We see you, Leigh Whannell

Australia Film Interview
Maria Lewis
Maria Lewis

Assistant Film Curator

Far from being an invisible man, the Aussie director is in the spotlight with his 'serious, scary, and grounded' take on a classic Universal monster.

It’s one thing to conquer Hollywood, but can Leigh Whannell conquer one of the oldest cinematic franchises? Maria Lewis interviews the Australian screenwriter, actor, producer and director whose latest film The Invisible Man, starring Elizabeth Moss, reimagines the classic movie monster and challenges its "hokey" perception.
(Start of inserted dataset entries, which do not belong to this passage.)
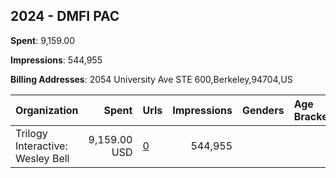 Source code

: ## 2024 - DMFI PAC 
**Spent**: 9,159.00

**Impressions**: 544,955

**Billing Addresses**: 2054 University Ave STE 600,Berkeley,94704,US

|Organization|Spent|Urls|Impressions|Genders|Age Brackets|Country Codes|
|:---|---:|:---|---:|:---|:---|:---|
|Trilogy Interactive: Wesley Bell|9,159.00 USD|[0](https://www.snap.com/political-ads/asset/2fdfbc0350159712d5c6a1837499e130a8d671dcab504beece067e7d6d22e0e7?mediaType=mp4)|544,955|||united states|
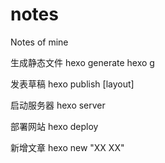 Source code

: # notes

Notes of mine

生成静态文件
hexo generate  hexo g

发表草稿
hexo publish [layout] <filename>

启动服务器
hexo server

部署网站
hexo deploy

新增文章
hexo new "XX XX"
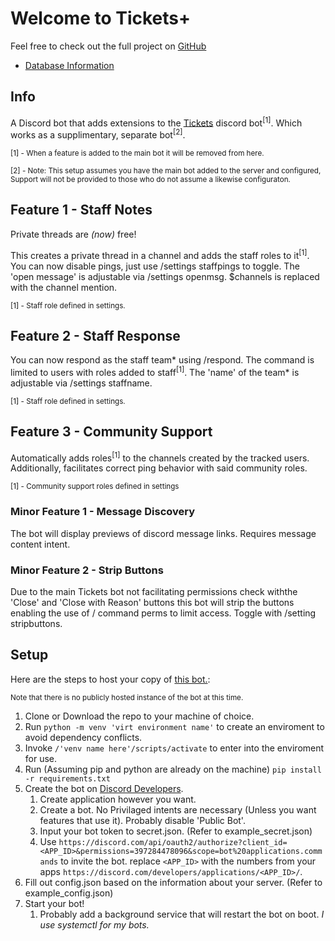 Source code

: # Welcome to Tickets+

Feel free to check out the full project on [GitHub](https://github.com/Tech-TTGames/Tickets-Plus)

* [Database Information](docs/database_info.html)

## Info
A Discord bot that adds extensions to the [Tickets](https://github.com/TicketsBot) discord bot<sup>[1]</sup>.
Which works as a supplimentary, separate bot<sup>[2]</sup>.

<sub>[1] - When a feature is added to the main bot it will be removed from here.<sub>

<sub>[2] - Note: This setup assumes you have the main bot added to the server and configured, Support will not be provided to those who do not assume a likewise configuraton.</sub>

## Feature 1 - Staff Notes

Private threads are *(now)* free!

This creates a private thread in a channel and adds the staff roles to it<sup>[1]</sup>.
You can now disable pings, just use /settings staffpings to toggle.
The 'open message' is adjustable via /settings openmsg. $channels is replaced with the channel mention.
  
  <sub>[1] - Staff role defined in settings.</sub>

## Feature 2 - Staff Response

You can now respond as the staff team* using /respond.
The command is limited to users with roles added to staff<sup>[1]</sup>.
The 'name' of the team* is adjustable via /settings staffname.
  
  <sub>[1] - Staff role defined in settings.</sub>

## Feature 3 - Community Support

Automatically adds roles<sup>[1]</sup> to the channels created by the tracked users.
Additionally, facilitates correct ping behavior with said community roles.
  
  <sub>[1] - Community support roles defined in settings</sub>


### Minor Feature 1 - Message Discovery

The bot will display previews of discord message links.
Requires message content intent.

### Minor Feature 2 - Strip Buttons

Due to the main Tickets bot not facilitating permissions check withthe 'Close' and 'Close with Reason' buttons this bot will strip the buttons enabling the use of / command perms to limit access.
Toggle with /setting stripbuttons.

## Setup

 Here are the steps to host your copy of [this bot.](https://github.com/Tech-TTGames/Tickets-Plus):
  
  <sub>Note that there is no publicly hosted instance of the bot at this time.</sub>

1. Clone or Download the repo to your machine of choice.
2. Run `python -m venv 'virt environment name'` to create an enviroment to avoid dependency conflicts.
3. Invoke `/'venv name here'/scripts/activate` to enter into the enviroment for use.
4. Run (Assuming pip and python are already on the machine) `pip install -r requirements.txt`
5. Create the bot on [Discord Developers](https://discord.com/developers/applications).
    1. Create application however you want.
    2. Create a bot. No Privilaged intents are necessary (Unless you want features that use it). Probably disable 'Public Bot'.
    3. Input your bot token to secret.json. (Refer to example_secret.json)
    4. Use `https://discord.com/api/oauth2/authorize?client_id=<APP_ID>&permissions=397284478096&scope=bot%20applications.commands` to invite the bot. replace `<APP_ID>` with the numbers from your apps `https://discord.com/developers/applications/<APP_ID>/`.
6. Fill out config.json based on the information about your server. (Refer to example_config.json)
7. Start your bot!
    1. Probably add a background service that will restart the bot on boot. *I use systemctl for my bots.*

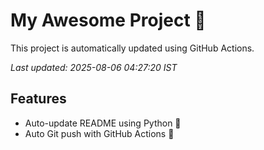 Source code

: # My Awesome Project 🚀

This project is automatically updated using GitHub Actions.

_Last updated: 2025-08-06 04:27:20 IST_

## Features
- Auto-update README using Python 🐍
- Auto Git push with GitHub Actions 🤖
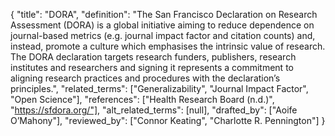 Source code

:{
    "title": "DORA",
    "definition": "The San Francisco Declaration on Research Assessment (DORA) is a global initiative aiming to reduce dependence on journal-based metrics (e.g. journal impact factor and citation counts) and, instead, promote a culture which emphasises the intrinsic value of research. The DORA declaration targets research funders, publishers, research institutes and researchers and signing it represents a commitment to aligning research practices and procedures with the declaration’s principles.",
    "related_terms": ["Generalizability", "Journal Impact Factor", "Open Science"],
    "references": ["Health Research Board (n.d.)", "https://sfdora.org/"],
    "alt_related_terms": [null],
    "drafted_by": ["Aoife O’Mahony"],
    "reviewed_by": ["Connor Keating", "Charlotte R. Pennington"]
  }
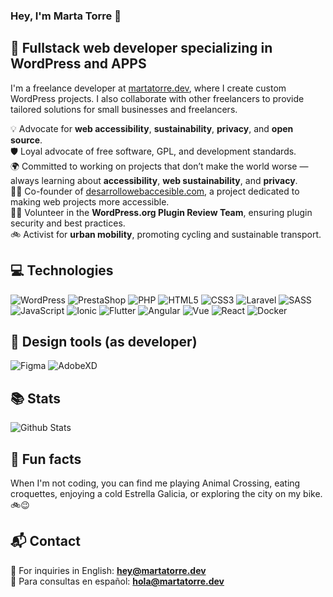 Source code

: ### Hey, I'm Marta Torre 👋

## 🚀 Fullstack web developer specializing in WordPress and APPS

I'm a freelance developer at [martatorre.dev](https://martatorre.dev), where I create custom WordPress projects. I also collaborate with other freelancers to provide tailored solutions for small businesses and freelancers.

💡 Advocate for **web accessibility**, **sustainability**, **privacy**, and **open source**.  
🛡️ Loyal advocate of free software, GPL, and development standards.  
🌍 Committed to working on projects that don’t make the world worse — always learning about **accessibility**, **web sustainability**, and **privacy**.  
👩‍💻 Co-founder of [desarrollowebaccesible.com](https://desarrollowebaccesible.com), a project dedicated to making web projects more accessible.  
🙋‍♀️ Volunteer in the **WordPress.org Plugin Review Team**, ensuring plugin security and best practices.  
🚲 Activist for **urban mobility**, promoting cycling and sustainable transport.  

## 💻 Technologies

![WordPress](https://img.shields.io/badge/-WordPress-21759B?style=plastic&logo=wordpress&logoColor=white)
![PrestaShop](https://img.shields.io/badge/-PrestaShop-DF0067?style=plastic&logo=prestashop&logoColor=white)
![PHP](https://img.shields.io/badge/-PHP-777BB4?style=plastic&logo=php&logoColor=white)
![HTML5](https://img.shields.io/badge/-HTML5-E34F26?style=plastic&logo=html5&logoColor=white)
![CSS3](https://img.shields.io/badge/-CSS3-1572B6?style=plastic&logo=css3&logoColor=white)
![Laravel](https://img.shields.io/badge/-Laravel-FF2D20?style=plastic&logo=laravel&logoColor=white)
![SASS](https://img.shields.io/badge/-SASS-CC6699?style=plastic&logo=sass&logoColor=white)  
![JavaScript](https://img.shields.io/badge/-JavaScript-F7DF1E?style=plastic&logo=JavaScript&logoColor=black)
![Ionic](https://img.shields.io/badge/-Ionic-3880FF?style=plastic&logo=ionic&logoColor=black)
![Flutter](https://img.shields.io/badge/-Flutter-02569B?style=plastic&logo=flutter&logoColor=white)
![Angular](https://img.shields.io/badge/-Angular-DD0031?style=plastic&logo=angular)
![Vue](https://img.shields.io/badge/-Vue-4FC08D?style=plastic&logo=vue.js&logoColor=white)
![React](https://img.shields.io/badge/-React-61DAFB?style=plastic&logo=react&logoColor=white)
![Docker](https://img.shields.io/badge/-Docker-2496ED?style=plastic&logo=docker&logoColor=white)

## 🎨 Design tools (as developer)
![Figma](https://img.shields.io/badge/-Figma-F24E1E?style=plastic&logo=figma&logoColor=white)
![AdobeXD](https://img.shields.io/badge/-Adobe%20XD-FF26BE?style=flat&logo=Adobe%20XD&logoColor=white)

## 📚 Stats
![Github Stats](https://github-readme-stats.vercel.app/api?username=martatorredev&count_private=true&show_icons=true&include_all_commits=true)

## 🍻 Fun facts
When I'm not coding, you can find me playing Animal Crossing, eating croquettes, enjoying a cold Estrella Galicia, or exploring the city on my bike. 🚲😉

## 📬 Contact
📧 For inquiries in English: **hey@martatorre.dev**  
📧 Para consultas en español: **hola@martatorre.dev**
Before Marvel’s cinematic universe, before DC’s attempt at one, before Tarantino’s interconnected web of characters and timelines, there was the Universal movie monsters. They were Hollywood’s first cinematic universe, with characters like the Mummy, Frankenstein’s Monster, Bride Of Frankenstein, Phantom, The Creature, Dr Jekyll and his counterpart Mr Hyde establishing a fanbase with solo films before overlapping and appearing in each other’s. The brand was solid for almost 25 years before audiences started to lose interest (The Creature Walks Among Us in 1956 a definite low point). They were like the rock stars of early cinema, with Dracula Mick Jagger and the Wolf Man Keith Richards. Yet if there was any Ronnie Wood among the lot, it was the Invisible Man. That was a big part of the appeal for Australian writer, director, producer, and actor Leigh Whannell. “I remember talking to James Wan about doing Aquaman and asking him why he wanted to do it,” he says. “He felt Aquaman was seen as something of a joke by the public: he was the fishman. It was the hokey nature that some people perceived Aquaman to have that empowered James to take the character back. I mean, if you direct a Batman movie that’s daunting. You’ve got so many people peering over your shoulder who’ve done it in the past and done it well. If you do an Aquaman movie, you’re kind of starting with a clean slate.”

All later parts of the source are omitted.